Under Islamic law, Dina is considered a Muslim because her father was born as one. Because, like her father, Dina has decided to follow Christ, she is considered an “apostate” under most interpretations of Islamic law.
She gained national prominence in November 2009, when she wrote a letter, through a Coptic website, to U.S. President Barack Obama. She told the president that Muslims in the United States are treated much better than Copts in Egypt and asked why this was the case. She hopes the president will pressure the Egyptian government to ensure religious rights or let her and her father immigrate to the United States.
One afternoon last month, Dina was walking to a market with her father. As the two walked, El-Gohary noticed smoke and vapors coming off Dina’s jacket. The canvas was sizzling and dissolving. Someone had poured acid over the jacket. El-Gohary ripped it off her and threw it away.
“I asked people if they saw what happened and everyone said, ‘No, we didn’t see anything,’” El-Gohary said.
Luckily, Dina was not physically injured in the attack, but since then she has been terrified to go outside.
“I am very, very scared,” she said. “I haven’t gone outside since the attack happened.”
Change of Faith
El-Gohary, also known as Peter Athanasius, became a Christian 36 years ago while attending an academy for police trainees. During his second year of school, he became good friends with his roommate, a Copt and the only Christian in the academy. After watching cadets harass his roommate for praying, El-Gohary asked him why the others had ridiculed him.

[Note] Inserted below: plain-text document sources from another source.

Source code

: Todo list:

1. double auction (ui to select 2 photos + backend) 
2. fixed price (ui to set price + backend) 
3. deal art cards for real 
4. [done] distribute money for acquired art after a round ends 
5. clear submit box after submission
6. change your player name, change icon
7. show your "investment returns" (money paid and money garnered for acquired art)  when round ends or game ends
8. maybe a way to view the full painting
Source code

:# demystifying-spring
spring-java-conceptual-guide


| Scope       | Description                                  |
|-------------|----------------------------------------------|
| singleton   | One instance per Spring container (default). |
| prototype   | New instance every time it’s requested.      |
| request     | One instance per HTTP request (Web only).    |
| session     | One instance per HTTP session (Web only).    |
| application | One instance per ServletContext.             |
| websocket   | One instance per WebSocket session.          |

“For me, it was the first time I had heard something like that,” El-Gohary said. “I didn’t have any Christian friends before, and I didn’t know about the level of persecution that takes place against Christians.”
Eventually, El-Gohary asked his friend for a Bible and took it home. His family tried to dissuade him from reading it.
“No, you can’t read the Bible,” his father told him. “It’s a really bad book.”
Undeterred, El-Gohary began reading the Bible in the privacy of his room. In the beginning, he said, the Bible was difficult to understand. But El-Gohary concentrated his efforts on the New Testament, and for the first time in his life, he said, he felt like God was speaking to him.
El-Gohary read the account of Jesus meeting the woman caught committing adultery, and the level of mercy that Jesus showed her transformed him, he said.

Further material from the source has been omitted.